The Steel-Wraith's engine gave one final, metallic cough before the Pressure-Core went cold. We were deep in the "Sump-Basins," a part of the Deep-Sinks where the city's plumbing met the natural limestone caverns. The air was thick with the smell of stagnant mana and rotting iron.
I sat in the cockpit for a long minute, my hands still fused to the steering levers. The silence of the Sinks wasn't like the silence of the Dead-Zone. It was a wet, heavy thing, filled with the dripping of pipes and the distant, rhythmic thumping of the city's heart far above.
"Out," I croaked.
The hatch hissed open, releasing a cloud of acrid, violet steam. The father stumbled out, his expensive boots ruined by the black sludge on the cavern floor. He clutched the vial like a holy relic.
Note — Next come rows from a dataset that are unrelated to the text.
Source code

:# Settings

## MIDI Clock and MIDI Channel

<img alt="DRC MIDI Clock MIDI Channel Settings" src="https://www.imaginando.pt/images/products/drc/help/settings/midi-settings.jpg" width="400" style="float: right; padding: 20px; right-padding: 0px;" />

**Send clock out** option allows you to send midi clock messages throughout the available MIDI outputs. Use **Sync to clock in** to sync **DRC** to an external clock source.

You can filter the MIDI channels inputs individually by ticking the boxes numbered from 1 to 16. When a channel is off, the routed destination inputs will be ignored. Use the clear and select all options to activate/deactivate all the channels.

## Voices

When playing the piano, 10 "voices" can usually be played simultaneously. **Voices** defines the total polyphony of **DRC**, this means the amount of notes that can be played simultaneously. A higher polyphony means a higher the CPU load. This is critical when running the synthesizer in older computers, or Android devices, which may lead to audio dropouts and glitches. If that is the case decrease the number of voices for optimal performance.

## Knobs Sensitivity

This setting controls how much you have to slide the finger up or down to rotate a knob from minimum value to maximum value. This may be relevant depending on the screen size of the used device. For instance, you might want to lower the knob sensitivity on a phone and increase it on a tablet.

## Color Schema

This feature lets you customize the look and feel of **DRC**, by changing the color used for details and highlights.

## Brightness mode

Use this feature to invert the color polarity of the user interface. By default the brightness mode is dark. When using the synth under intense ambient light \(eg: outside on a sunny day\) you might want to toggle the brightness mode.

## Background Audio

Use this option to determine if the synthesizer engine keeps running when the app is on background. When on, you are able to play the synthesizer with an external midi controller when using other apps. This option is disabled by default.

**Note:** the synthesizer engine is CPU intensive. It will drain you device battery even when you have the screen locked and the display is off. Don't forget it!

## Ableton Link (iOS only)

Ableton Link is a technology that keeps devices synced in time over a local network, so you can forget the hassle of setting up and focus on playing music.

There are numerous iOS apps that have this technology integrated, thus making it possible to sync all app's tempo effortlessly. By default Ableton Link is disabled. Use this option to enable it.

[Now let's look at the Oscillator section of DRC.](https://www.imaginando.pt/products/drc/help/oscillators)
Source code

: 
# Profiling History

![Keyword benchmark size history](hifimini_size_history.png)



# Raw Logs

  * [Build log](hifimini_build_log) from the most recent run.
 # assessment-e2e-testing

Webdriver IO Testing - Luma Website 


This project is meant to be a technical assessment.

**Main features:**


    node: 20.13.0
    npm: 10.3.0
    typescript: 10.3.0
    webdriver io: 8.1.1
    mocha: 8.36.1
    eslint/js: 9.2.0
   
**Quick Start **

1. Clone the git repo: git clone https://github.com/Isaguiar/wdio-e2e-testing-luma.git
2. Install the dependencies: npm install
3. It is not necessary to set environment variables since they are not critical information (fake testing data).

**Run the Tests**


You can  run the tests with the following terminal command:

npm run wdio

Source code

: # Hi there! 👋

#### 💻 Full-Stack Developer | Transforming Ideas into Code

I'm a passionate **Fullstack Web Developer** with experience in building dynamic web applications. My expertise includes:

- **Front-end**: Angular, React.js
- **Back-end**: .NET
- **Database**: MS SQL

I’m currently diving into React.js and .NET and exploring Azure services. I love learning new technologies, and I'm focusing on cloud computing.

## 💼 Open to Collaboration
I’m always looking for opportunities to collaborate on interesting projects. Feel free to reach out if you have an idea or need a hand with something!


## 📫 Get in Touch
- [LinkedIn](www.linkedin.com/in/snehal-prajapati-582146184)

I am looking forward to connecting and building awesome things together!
The golden mist inside was calm now, swirling in slow, graceful loops that mirrored a heartbeat.
"Where are we?" he whispered, staring at the walls of junk and discarded machinery that towered around us.
"The Rust-Garden," I said, climbing down. My left arm was a dead weight at my side, the skin over my fractured core charred a faint, silvery grey. "It's a graveyard for things the Spires couldn't fix. Including people."
I looked at the Steel-Wraith. The matte-black armor was scorched by lightning-bolts and scraped raw by the tunnel walls. It looked like a wounded predator. I couldn't leave it here; the Watch would find the heat signature within hours.
I reached into the cockpit and pulled a manual release lever. A hidden compartment in the floorboards popped open, revealing a row of Corrosive-Amps.
"What are you doing?" the father asked, his eyes wide.
"Erasing the trail," I said.
I cracked the glass amps and tossed them into the engine block. The acid began to hiss instantly, eating through the reinforced iron and melting the serial numbers off the Pressure-Core. In ten minutes, the Wraith would be nothing but a pile of slag. Marta would kill me, but a dead driver can't pay his debts anyway.
"We need to move," I said, grabbing a tattered canvas tarp from a pile of junk and throwing it over the remains of the vehicle. "The 'Rat-Catchers' failed, which means the High-City is going to stop sending mercenaries. They're going to send The Hollowed."
The father flinched. Everyone knew about the Hollowed—criminals whose souls had been surgically removed and replaced with "Command-Runes." They were tireless, painless, and they didn't stop until their target was a memory.
"The girl," I said, looking at the vial. "Marta stabilized her, but that glass won't hold forever. She needs a 'Vessel.' A permanent one."
"A body?" the father gasped. "You mean... we have to find a—"
"No," I cut him off, my voice turning sharp. "Not a human body. That's Necromancy, and I don't deal in that filth. We need a Doll-Frame. A high-grade clockwork construct with a 'Heart-Chamber' pure enough to hold a human frequency."
"And where do we find such a thing in a gutter like this?"
I looked toward a flickering neon sign deep in the cavern, half-buried under a collapsed ventilation shaft. It depicted a pair of golden hands holding a gear.
"The Orphanage," I muttered.
It wasn't a school. It was a workshop run by The Widow, a woman who collected the broken mechanical toys of the rich and rebuilt them into something... different. If anyone had a frame that could hold a Soul-Key without shattering, it was her.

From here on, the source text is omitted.